__Stored entries__
++++++

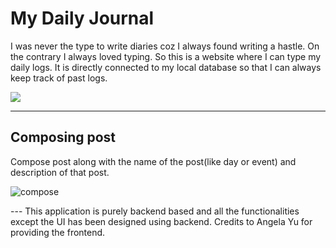 # My Daily Journal

I was never the type to write diaries coz I always found writing a hastle. On the contrary I always loved typing. So this is a website where I can type my daily logs. It is directly connected to my local database so that I can always keep track of past logs.


<!--![Screenshot 2022-09-29 163613](https://user-images.githubusercontent.com/97039362/193015757-94272838-416e-41a3-b321-1cd31b0dadc9.png) -->

<img src="https://user-images.githubusercontent.com/97039362/193015757-94272838-416e-41a3-b321-1cd31b0dadc9.png" />

--- 
## Composing post

Compose post along with the name of the post(like day or event) and description of that post.

![compose](https://user-images.githubusercontent.com/97039362/193017544-35551c81-f794-4182-a1ed-c325c2a33a8a.png)

--- This application is purely backend based and all the functionalities except the UI has been designed using backend. Credits to Angela Yu for providing the frontend.
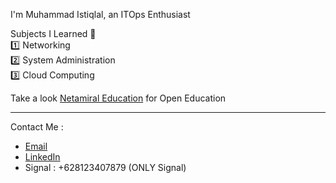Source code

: I'm Muhammad Istiqlal, an ITOps Enthusiast <br>

Subjects I Learned 📖 <br>
1️⃣ Networking <br>
2️⃣ System Administration <br>
3️⃣ Cloud Computing <br>

Take a look [Netamiral Education](https://github.com/netamiral) for Open Education

---

Contact Me :
- [Email](mailto:iqlal@tuta.io)
- [LinkedIn](https://linkedin.com/in/iqlal)
- Signal : +628123407879 (ONLY Signal)
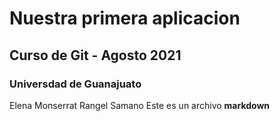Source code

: # Nuestra primera aplicacion
## Curso de Git - Agosto 2021
### Universdad de Guanajuato
Elena Monserrat Rangel Samano
Este es un archivo **markdown**
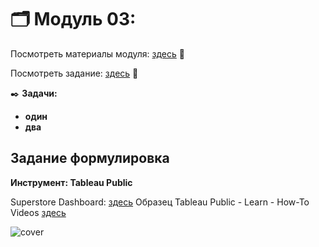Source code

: # 🗂️ Модуль 03: 
Посмотреть материалы модуля: [здесь]( "здесь") 📑


Посмотреть задание: [здесь]( "здесь") 👀


✒️ **Задачи:** 
- **один**
- **два**



## Задание формулировка
**Инструмент: Tableau Public**


Superstore Dashboard: [здесь](https://public.tableau.com/app/profile/natalya.malakhova/viz/SuperstoreDashboard_16991675285430/SuperstoreDashboard?publish=yes "здесь")
Образец Tableau Public - Learn - How-To Videos [здесь](https://public.tableau.com/app/learn/how-to-videos "здесь")




![cover]()

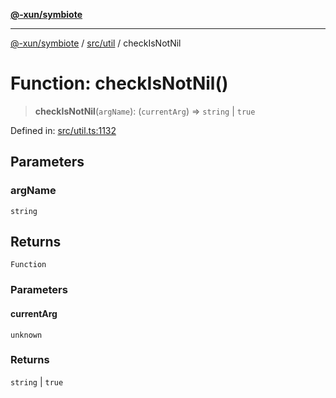 [**@-xun/symbiote**](../../../README.md)

***

[@-xun/symbiote](../../../README.md) / [src/util](../README.md) / checkIsNotNil

# Function: checkIsNotNil()

> **checkIsNotNil**(`argName`): (`currentArg`) => `string` \| `true`

Defined in: [src/util.ts:1132](https://github.com/Xunnamius/symbiote/blob/520897b087b8e240c6e7c9236ad875776c29a907/src/util.ts#L1132)

## Parameters

### argName

`string`

## Returns

`Function`

### Parameters

#### currentArg

`unknown`

### Returns

`string` \| `true`
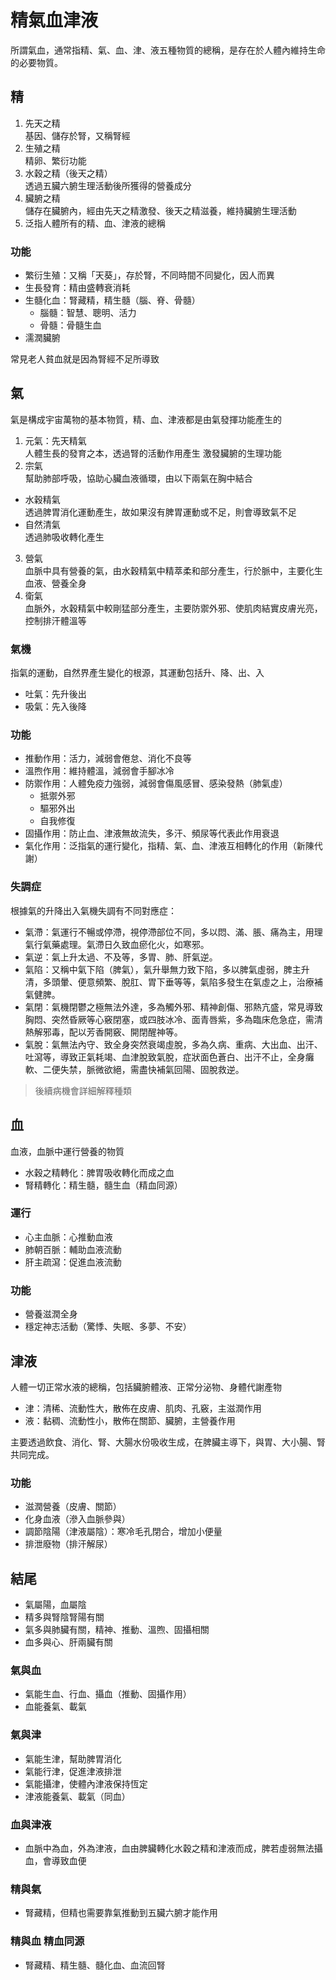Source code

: # 精氣血津液

所謂氣血，通常指精、氣、血、津、液五種物質的總稱，是存在於人體內維持生命的必要物質。


## 精
1. 先天之精  
基因、儲存於腎，又稱腎經
2. 生殖之精  
精卵、繁衍功能
3. 水穀之精（後天之精）  
透過五臟六腑生理活動後所獲得的營養成分
4. 臟腑之精  
儲存在臟腑內，經由先天之精激發、後天之精滋養，維持臟腑生理活動
5. 泛指人體所有的精、血、津液的總稱

### 功能
- 繁衍生殖：又稱「天葵」，存於腎，不同時間不同變化，因人而異
- 生長發育：精由盛轉衰消耗
- 生髓化血：腎藏精，精生髓（腦、脊、骨髓）
  - 腦髓：智慧、聰明、活力
  - 骨髓：骨髓生血
- 濡潤臟腑

常見老人貧血就是因為腎經不足所導致


## 氣
氣是構成宇宙萬物的基本物質，精、血、津液都是由氣發揮功能產生的
1. 元氣：先天精氣  
人體生長的發育之本，透過腎的活動作用產生
激發臟腑的生理功能
2. 宗氣  
幫助肺部呼吸，協助心臟血液循環，由以下兩氣在胸中結合
  - 水穀精氣  
  透過脾胃消化運動產生，故如果沒有脾胃運動或不足，則會導致氣不足
  - 自然清氣  
  透過肺吸收轉化產生
3. 營氣  
血脈中具有營養的氣，由水穀精氣中精萃柔和部分產生，行於脈中，主要化生血液、營養全身
4. 衛氣  
血脈外，水穀精氣中較剛猛部分產生，主要防禦外邪、使肌肉結實皮膚光亮，控制排汗體溫等

### 氣機
指氣的運動，自然界產生變化的根源，其運動包括升、降、出、入
- 吐氣：先升後出
- 吸氣：先入後降

### 功能
- 推動作用：活力，減弱會倦怠、消化不良等
- 溫煦作用：維持體溫，減弱會手腳冰冷
- 防禦作用：人體免疫力強弱，減弱會傷風感冒、感染發熱（肺氣虛）
  - 抵禦外邪
  - 驅邪外出
  - 自我修復
- 固攝作用：防止血、津液無故流失，多汗、頻尿等代表此作用衰退
- 氣化作用：泛指氣的運行變化，指精、氣、血、津液互相轉化的作用（新陳代謝）

### 失調症
根據氣的升降出入氣機失調有不同對應症：
- 氣滯：氣運行不暢或停滯，視停滯部位不同，多以悶、滿、脹、痛為主，用理氣行氣藥處理。氣滯日久致血瘀化火，如寒邪。
- 氣逆：氣上升太過、不及等，多胃、肺、肝氣逆。
- 氣陷：又稱中氣下陷（脾氣），氣升舉無力致下陷，多以脾氣虛弱，脾主升清，多頭暈、便意頻繁、脫肛、胃下垂等等，氣陷多發生在氣虛之上，治療補氣健脾。
- 氣閉：氣機閉鬱之極無法外達，多為觸外邪、精神創傷、邪熱亢盛，常見導致胸悶、突然昏厥等心竅閉塞，或四肢冰冷、面青唇紫，多為臨床危急症，需清熱解邪毒，配以芳香開竅、開閉醒神等。
- 氣脫：氣無法內守、致全身突然衰竭虛脫，多為久病、重病、大出血、出汗、吐瀉等，導致正氣耗竭、血津脫致氣脫，症狀面色蒼白、出汗不止，全身癱軟、二便失禁，脈微欲絕，需盡快補氣回陽、固脫救逆。

> 後續病機會詳細解釋種類

## 血
血液，血脈中運行營養的物質

- 水穀之精轉化：脾胃吸收轉化而成之血
- 腎精轉化：精生髓，髓生血（精血同源）

### 運行
- 心主血脈：心推動血液
- 肺朝百脈：輔助血液流動
- 肝主疏瀉：促進血液流動

### 功能
- 營養滋潤全身
- 穩定神志活動（驚悸、失眠、多夢、不安）


## 津液
人體一切正常水液的總稱，包括臟腑體液、正常分泌物、身體代謝產物

- 津：清稀、流動性大，散佈在皮膚、肌肉、孔竅，主滋潤作用
- 液：黏稠、流動性小，散佈在關節、臟腑，主營養作用

主要透過飲食、消化、腎、大腸水份吸收生成，在脾臟主導下，與胃、大小腸、腎共同完成。

### 功能
- 滋潤營養（皮膚、關節）
- 化身血液（滲入血脈參與）
- 調節陰陽（津液屬陰）：寒冷毛孔閉合，增加小便量
- 排泄廢物（排汗解尿）


## 結尾
- 氣屬陽，血屬陰
- 精多與腎陰腎陽有關
- 氣多與肺臟有關，精神、推動、溫煦、固攝相關
- 血多與心、肝兩臟有關

### 氣與血
- 氣能生血、行血、攝血（推動、固攝作用）
- 血能養氣、載氣

### 氣與津
- 氣能生津，幫助脾胃消化
- 氣能行津，促進津液排泄
- 氣能攝津，使體內津液保持恆定
- 津液能養氣、載氣（同血）

### 血與津液
- 血脈中為血，外為津液，血由脾臟轉化水穀之精和津液而成，脾若虛弱無法攝血，會導致血便

### 精與氣
- 腎藏精，但精也需要靠氣推動到五臟六腑才能作用

### 精與血 精血同源
- 腎藏精、精生髓、髓化血、血流回腎
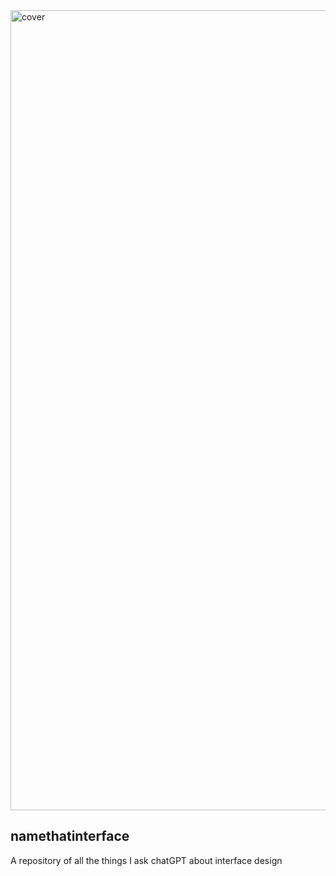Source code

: 
<img width="1280" alt="cover" src="https://github.com/user-attachments/assets/80af79ca-07cd-41a6-aeeb-ca4ef4980444">

## namethatinterface
A repository of all the things I ask chatGPT about interface design
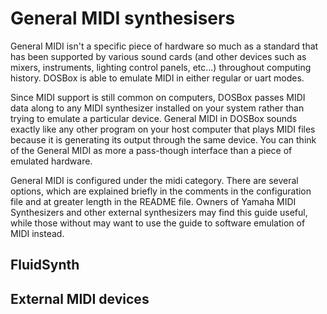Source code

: # General MIDI synthesisers

General MIDI isn't a specific piece of hardware so much as a standard that has
been supported by various sound cards (and other devices such as mixers,
instruments, lighting control panels, etc...) throughout computing history.
DOSBox is able to emulate MIDI in either regular or uart modes.

Since MIDI support is still common on computers, DOSBox passes MIDI data along
to any MIDI synthesizer installed on your system rather than trying to emulate
a particular device. General MIDI in DOSBox sounds exactly like any other
program on your host computer that plays MIDI files because it is generating
its output through the same device. You can think of the General MIDI as more
a pass-though interface than a piece of emulated hardware.

General MIDI is configured under the midi category. There are several options,
which are explained briefly in the comments in the configuration file and at
greater length in the README file. Owners of Yamaha MIDI Synthesizers and
other external synthesizers may find this guide useful, while those without
may want to use the guide to software emulation of MIDI instead.


## FluidSynth


## External MIDI devices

++++++

Write out word for word the lines above that run from the one with "--- This application" to the one with "Subjects I Learned 📖 <br>". Include both end lines; exclude the images.

__Solution below__
--- This application is purely backend based and all the functionalities except the UI has been designed using backend. Credits to Angela Yu for providing the frontend.
Source code

: I'm Muhammad Istiqlal, an ITOps Enthusiast <br>

Subjects I Learned 📖 <br>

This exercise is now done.